Apparently two brothers in DC have competing pizza restaurants, and now they're "jumbo slice" is going to be on tv as they compete to see who has the best.

Food competitions sorta bother me.  I watched and enjoyed Top Chef when I had the good cables, but the competition aspect always bothered me a bit, and sometimes it irritated the shit out of me.

On a personal level it's not uncommon for cooks/chefs to have to feel like they are the best.  It's part of the thing, and it's probably completely natural.  Maybe it's just a guy thing because many of the guys I know are like this while few of the girls are, and by guys and girls here I mean those with whom I've worked in various kitchens.

The only reason the tv and show are even on behind me is that I'm just too lazy to go turn the damn thing off.  The remote works mostly, but the power button doesn't tend to.  Sometimes if you mash the button hard enough and enough times in quick succession the tv will turn off and then back on, but generally it's just easier to walk the couple steps to the tv.

Everyone likes different foods in different ways and for different reason.  And there is no single food that every single person on the earth is going to like.  Cilantro is a great example of how we taste.  I personally love it.  I feel like too much is almost enough.  But many people don't like it, and in fact they will often taste is as having a chemical like flavor.

Do you win by pleasing the greatest number of people? or do you win a food competition by having the best food?   or do you win by being happy with what you've made?

Maybe there's my real problem.  I'm my biggest critic, and if I'm happy with something I've made then I'm satisfied that I've created what I wanted.  I don't always feel like I've created what I set out to accomplish, but I'm also a good enough cook that I can make people happy while not feeling like I got it right.

Here's another example, chicken and dumplings.  Momma and I both make really good chicken and dumplings, but we make the dish somewhat differently, and we end with fairly different versions of the same thing.  We've also put some amount of time over the years moving our own personal chicken and dumplings recipes into our own territory where we play with the different variables to further create the dish as we imagine it.

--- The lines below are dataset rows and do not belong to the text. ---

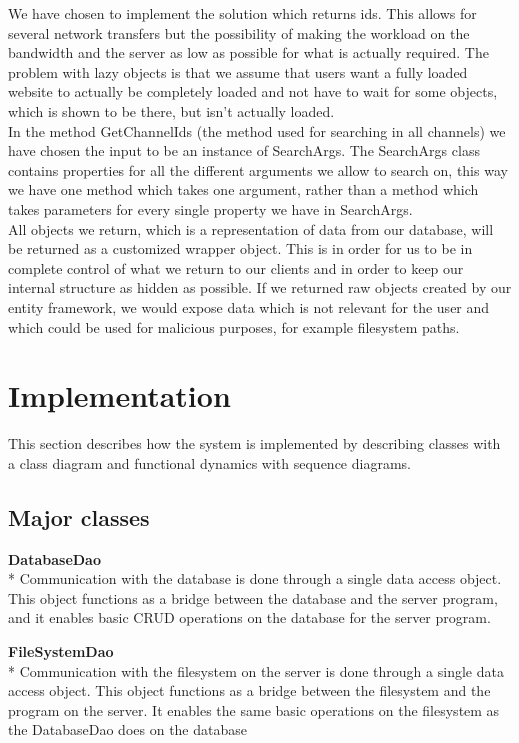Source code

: \documentclass[a4paper,11pt,report]{article}
\begin{document}
We have chosen to implement the solution which returns ids. This allows for several network transfers but the possibility of making the workload on the bandwidth and the server as low as possible for what is actually required. The problem with lazy objects is that we assume that users want a fully loaded website to actually be completely loaded and not have to wait for some objects, which is shown to be there, but isn't actually loaded. \\
In the method GetChannelIds (the method used for searching in all channels) we have chosen the input to be an instance of SearchArgs. The SearchArgs class contains properties for all the different arguments we allow to search on, this way we have one method which takes one argument, rather than a method which takes parameters for every single property we have in SearchArgs. \\
All objects we return, which is a representation of data from our database, will be returned as a customized wrapper object. This is in order for us to be in complete control of what we return to our clients and in order to keep our internal structure as hidden as possible. If we returned raw objects created by our entity framework, we would expose data which is not relevant for the user and which could be used for malicious purposes, for example filesystem paths.

\section{Implementation}
This section describes how the system is implemented by describing classes with a class diagram and functional dynamics with sequence diagrams.

\subsection{Major classes}
\textbf{DatabaseDao} \\*
Communication with the database is done through a single data access object. This object functions as a bridge between the database and the server program, and it enables basic CRUD operations on the database for the server program. 

\textbf{FileSystemDao} \\*
Communication with the filesystem on the server is done through a single data access object. This object functions as a bridge between the filesystem and the program on the server. It enables the same basic operations on the filesystem as the DatabaseDao does on the database
\end{document}
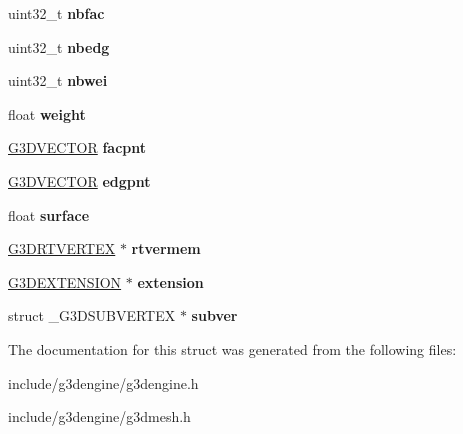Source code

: \begin{DoxyCompactItemize}
\item 
\mbox{\label{struct__G3DVERTEX_a05bfa59c4f4d183ff1b148605353e336}} 
uint32\+\_\+t {\bfseries nbfac}
\item 
\mbox{\label{struct__G3DVERTEX_ad70b96f8b45c11d8a4779f0d58c625f6}} 
uint32\+\_\+t {\bfseries nbedg}
\item 
\mbox{\label{struct__G3DVERTEX_a1cbb7096622af76fb5b84c6425c23a5f}} 
uint32\+\_\+t {\bfseries nbwei}
\item 
\mbox{\label{struct__G3DVERTEX_a3c599f5c20b4c4006817278817d275e9}} 
float {\bfseries weight}
\item 
\mbox{\label{struct__G3DVERTEX_a9dcb3a95b512697296863ba392d60b39}} 
\hyperlink{struct__G3DVECTOR}{G3\+D\+V\+E\+C\+T\+OR} {\bfseries facpnt}
\item 
\mbox{\label{struct__G3DVERTEX_ab2670b69cc9220392b9759a4f5c8651e}} 
\hyperlink{struct__G3DVECTOR}{G3\+D\+V\+E\+C\+T\+OR} {\bfseries edgpnt}
\item 
\mbox{\label{struct__G3DVERTEX_a8d66921a7358047aa269addd56767a1b}} 
float {\bfseries surface}
\item 
\mbox{\label{struct__G3DVERTEX_a655e3d14e8b5e9dbfd8a9382b155a147}} 
\hyperlink{struct__G3DRTVERTEX}{G3\+D\+R\+T\+V\+E\+R\+T\+EX} $\ast$ {\bfseries rtvermem}
\item 
\mbox{\label{struct__G3DVERTEX_ad787300f8dd26420972d674b4f744eb7}} 
\hyperlink{struct__G3DEXTENSION}{G3\+D\+E\+X\+T\+E\+N\+S\+I\+ON} $\ast$ {\bfseries extension}
\item 
\mbox{\label{struct__G3DVERTEX_a2d38b8479ebceb505d983c452093c6cf}} 
struct \+\_\+\+G3\+D\+S\+U\+B\+V\+E\+R\+T\+EX $\ast$ {\bfseries subver}
\end{DoxyCompactItemize}


The documentation for this struct was generated from the following files\+:\begin{DoxyCompactItemize}
\item 
include/g3dengine/g3dengine.\+h\item 
include/g3dengine/g3dmesh.\+h\end{DoxyCompactItemize}

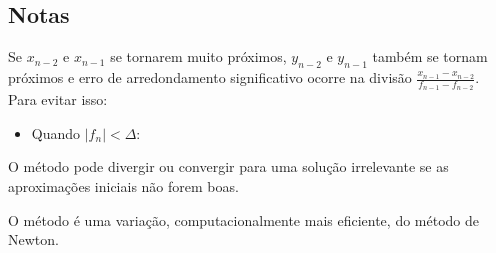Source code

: \subsection{Notas}

\begin{enumerar}
 \item Se $x_{n-2}$ e $x_{n-1}$ se tornarem muito próximos, $y_{n-2}$ e $y_{n-1}$ também se tornam próximos e erro de arredondamento significativo ocorre na divisão $ \displaystyle \frac{x_{n-1} - x_{n-2}}{f_{n-1} - f_{n-2}} $. Para evitar isso:

\begin{itemize}
 \item Quando $ |f_{n}| < \Delta$:


\end{itemize}

 \item O método pode divergir ou convergir para uma solução irrelevante se as aproximações iniciais não forem boas.

 \item O método é uma variação, computacionalmente mais eficiente, do método de Newton.

 \end{enumerar}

As a side note I didn't really grow up with chicken and dumplings.  It just wasn't in my mother's repertoire, so it wasn't something I ate a lot.  If anything this just means that I'm less wedded to an ideal that I'm trying to recreate and/or perfect.

How about a final example?  Take a pound of green beans and trim them then steam them just right so that you've just brought out that lovely shade of green.  Half of that pound goes into an ice bath to stop the cooking while the other half gets tossed with a bit of butter and some sea salt.  The plain cold bean will have a nice crispness and sweetness to it.  It will almost seem to pop in your mouth, tasting just like itself.  The other bean has that bit of salt and butter, the salty and fatty being two things we tend to crave as humans.  Which is truly better?